La sfida è molto stimolante perché, non ci dobbiamo mai dimenticare che tecnicamente noi esistiamo da appena 4 anni e qualcosa, in così poco tempo sono cresciuti bene molti artisti e questo è un dato di fatto. Quando un progetto prende forma, senza doping, e diventa un culto in maniera naturale, significa che tutto il team ha fatto un lavoro importante. La crescita si può gestire solo cercando di alzare il livello della squadra parallelamente a quello degli artisti. È impensabile non investire in struttura, noi infatti siamo 14 persone a lavorare in etichetta. La sfida è seguire il ritmo e dare sempre stimoli e supporto agli artisti.

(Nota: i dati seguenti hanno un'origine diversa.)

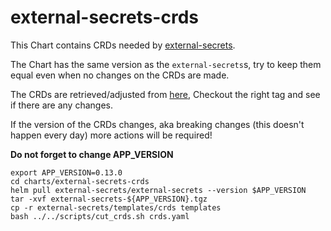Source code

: # external-secrets-crds

This Chart contains CRDs needed by [external-secrets](https://github.com/external-secrets/external-secrets).

The Chart has the same version as the `external-secrets`s, try to keep them equal even when no changes on the CRDs are made.

The CRDs are retrieved/adjusted from [here](https://github.com/external-secrets/external-secrets/tree/main/deploy/crds), Checkout the right tag and see if there are any changes.

If the version of the CRDs changes, aka breaking changes (this doesn't happen every day) more actions will be required!

**Do not forget to change APP_VERSION**

```
export APP_VERSION=0.13.0
cd charts/external-secrets-crds
helm pull external-secrets/external-secrets --version $APP_VERSION
tar -xvf external-secrets-${APP_VERSION}.tgz
cp -r external-secrets/templates/crds templates
bash ../../scripts/cut_crds.sh crds.yaml
```

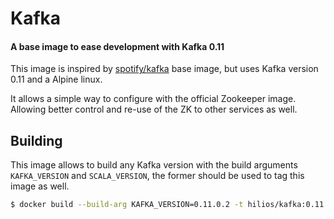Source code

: # Kafka

#### A base image to ease development with Kafka 0.11

This image is inspired by [spotify/kafka](https://hub.docker.com/r/spotify/kafka/) base image, but uses Kafka version 0.11 and a Alpine linux.

It allows a simple way to configure with the official Zookeeper image. Allowing better control and re-use of the ZK to other services as well.

## Building

This image allows to build any Kafka version with the build arguments `KAFKA_VERSION` and `SCALA_VERSION`, the former should be used to tag this image as well.

```bash
$ docker build --build-arg KAFKA_VERSION=0.11.0.2 -t hilios/kafka:0.11.0.2 .
```
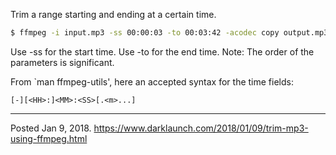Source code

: Trim a range starting and ending at a certain time.

```bash
$ ffmpeg -i input.mp3 -ss 00:00:03 -to 00:03:42 -acodec copy output.mp3
```

Use -ss for the start time.
Use -to for the end time.
Note: The order of the parameters is significant.

From `man ffmpeg-utils', here an accepted syntax for the time fields:
```
[-][<HH>:]<MM>:<SS>[.<m>...]
```

---


Posted Jan 9, 2018.
https://www.darklaunch.com/2018/01/09/trim-mp3-using-ffmpeg.html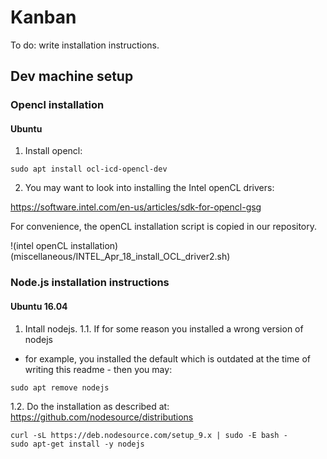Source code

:# Kanban

To do: write installation instructions.


## Dev machine setup

### Opencl installation

#### Ubuntu

1. Install opencl:

```
sudo apt install ocl-icd-opencl-dev
```
2. You may want to look into installing the Intel openCL drivers:

https://software.intel.com/en-us/articles/sdk-for-opencl-gsg 

For convenience, the openCL installation script is copied in our repository.

!(intel openCL installation)(miscellaneous/INTEL_Apr_18_install_OCL_driver2.sh)


### Node.js installation instructions


#### Ubuntu 16.04
1. Intall nodejs. 
1.1. If for some reason you installed a wrong version of nodejs 
 - for example, you installed the default which 
is outdated at the time of writing this readme - then you may:
```
sudo apt remove nodejs
```

1.2. Do the installation as described at:
https://github.com/nodesource/distributions

```
curl -sL https://deb.nodesource.com/setup_9.x | sudo -E bash -
sudo apt-get install -y nodejs
```


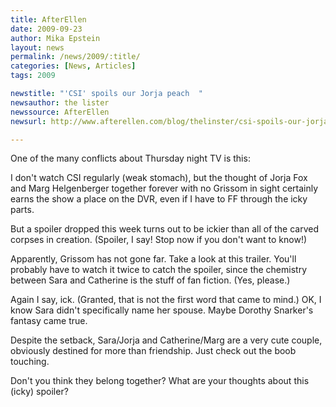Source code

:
 ```yaml
---
title: AfterEllen
date: 2009-09-23
author: Mika Epstein
layout: news
permalink: /news/2009/:title/
categories: [News, Articles]
tags: 2009

newstitle: "'CSI' spoils our Jorja peach  "
newsauthor: the lister  
newssource: AfterEllen  
newsurl: http://www.afterellen.com/blog/thelinster/csi-spoils-our-jorja-peach  

---
```


One of the many conflicts about Thursday night TV is this:

I don't watch CSI regularly (weak stomach), but the thought of Jorja Fox and Marg Helgenberger together forever with no Grissom in sight certainly earns the show a place on the DVR, even if I have to FF through the icky parts.

But a spoiler dropped this week turns out to be ickier than all of the carved corpses in creation. (Spoiler, I say! Stop now if you don't want to know!)

Apparently, Grissom has not gone far. Take a look at this trailer. You'll probably have to watch it twice to catch the spoiler, since the chemistry between Sara and Catherine is the stuff of fan fiction. (Yes, please.)

Again I say, ick. (Granted, that is not the first word that came to mind.) OK, I know Sara didn't specifically name her spouse. Maybe Dorothy Snarker's fantasy came true.

Despite the setback, Sara/Jorja and Catherine/Marg are a very cute couple, obviously destined for more than friendship. Just check out the boob touching.

Don't you think they belong together? What are your thoughts about this (icky) spoiler?

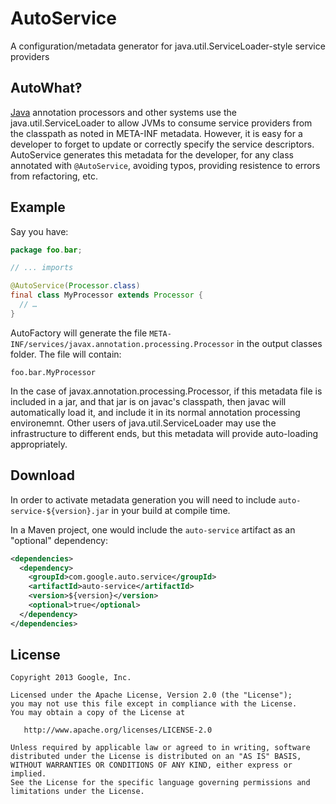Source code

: AutoService
======

A configuration/metadata generator for java.util.ServiceLoader-style service providers 

AutoWhat‽
---------

[Java][java] annotation processors and other systems use the java.util.ServiceLoader to 
allow JVMs to consume service providers from the classpath as noted in META-INF metadata.
However, it is easy for a developer to forget to update or correctly specify the service
descriptors.  AutoService generates this metadata for the developer, for any class annotated
with `@AutoService`, avoiding typos, providing resistence to errors from refactoring, etc.

Example
-------

Say you have:

```java
package foo.bar;

// ... imports

@AutoService(Processor.class)
final class MyProcessor extends Processor {
  // …
}
```

AutoFactory will generate the file `META-INF/services/javax.annotation.processing.Processor`
in the output classes folder. The file will contain:

```
foo.bar.MyProcessor
```

In the case of javax.annotation.processing.Processor, if this metadata file is included in a jar,
and that jar is on javac's classpath, then javac will automatically load it, and include it in
its normal annotation processing environemnt.  Other users of java.util.ServiceLoader may use 
the infrastructure to different ends, but this metadata will provide auto-loading appropriately.

Download
--------

In order to activate metadata generation you will need to include 
`auto-service-${version}.jar` in your build at compile time.

In a Maven project, one would include the `auto-service` 
artifact as an "optional" dependency:

```xml
<dependencies>
  <dependency>
    <groupId>com.google.auto.service</groupId>
    <artifactId>auto-service</artifactId>
    <version>${version}</version>
    <optional>true</optional>
  </dependency>
</dependencies>
```

License
-------

    Copyright 2013 Google, Inc.

    Licensed under the Apache License, Version 2.0 (the "License");
    you may not use this file except in compliance with the License.
    You may obtain a copy of the License at

       http://www.apache.org/licenses/LICENSE-2.0

    Unless required by applicable law or agreed to in writing, software
    distributed under the License is distributed on an "AS IS" BASIS,
    WITHOUT WARRANTIES OR CONDITIONS OF ANY KIND, either express or implied.
    See the License for the specific language governing permissions and
    limitations under the License.

[java]: https://en.wikipedia.org/wiki/Java_(programming_language)

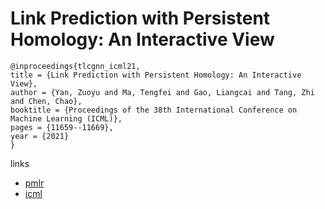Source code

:# Link Prediction with Persistent Homology: An Interactive View

```
@inproceedings{tlcgnn_icml21,
title = {Link Prediction with Persistent Homology: An Interactive View},
author = {Yan, Zuoyu and Ma, Tengfei and Gao, Liangcai and Tang, Zhi and Chen, Chao},
booktitle = {Proceedings of the 38th International Conference on Machine Learning (ICML)},
pages = {11659--11669},
year = {2021}
}
```

links
- [pmlr](http://proceedings.mlr.press/v139/yan21b.html)
- [icml](https://icml.cc/virtual/2021/poster/9487)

Con Hyperlocal ci siamo resi conto che è difficile definire i confini di ogni quartiere, ed è una questione di geografia e traiettorie, figuriamoci spazi altri. E per l’appunto, mi sembra possa essere una bella immagine anche per Asian Fake. I vostri confini, per esempio, dove sono? Quali sono? Dove prevedete di spostarli in futuro?

I confini per nostra natura non li vediamo, o per lo meno, cerchiamo di vedere connessioni tra mondi dove magari altri non vedono perché per pigrizia o per piattezza culturale non li vanno a esplorare. Ecco, di sicuro per il nostro futuro, in un mondo molto segnato e cambiato dagli ultimi due anni, non ci vediamo ad aspettare che le cose arrivino, ma le connessioni e le nuove opportunità ce le andremo a conquistare con la libertà e la curiosità che ha caratterizzato i primi passi del nostro lavoro.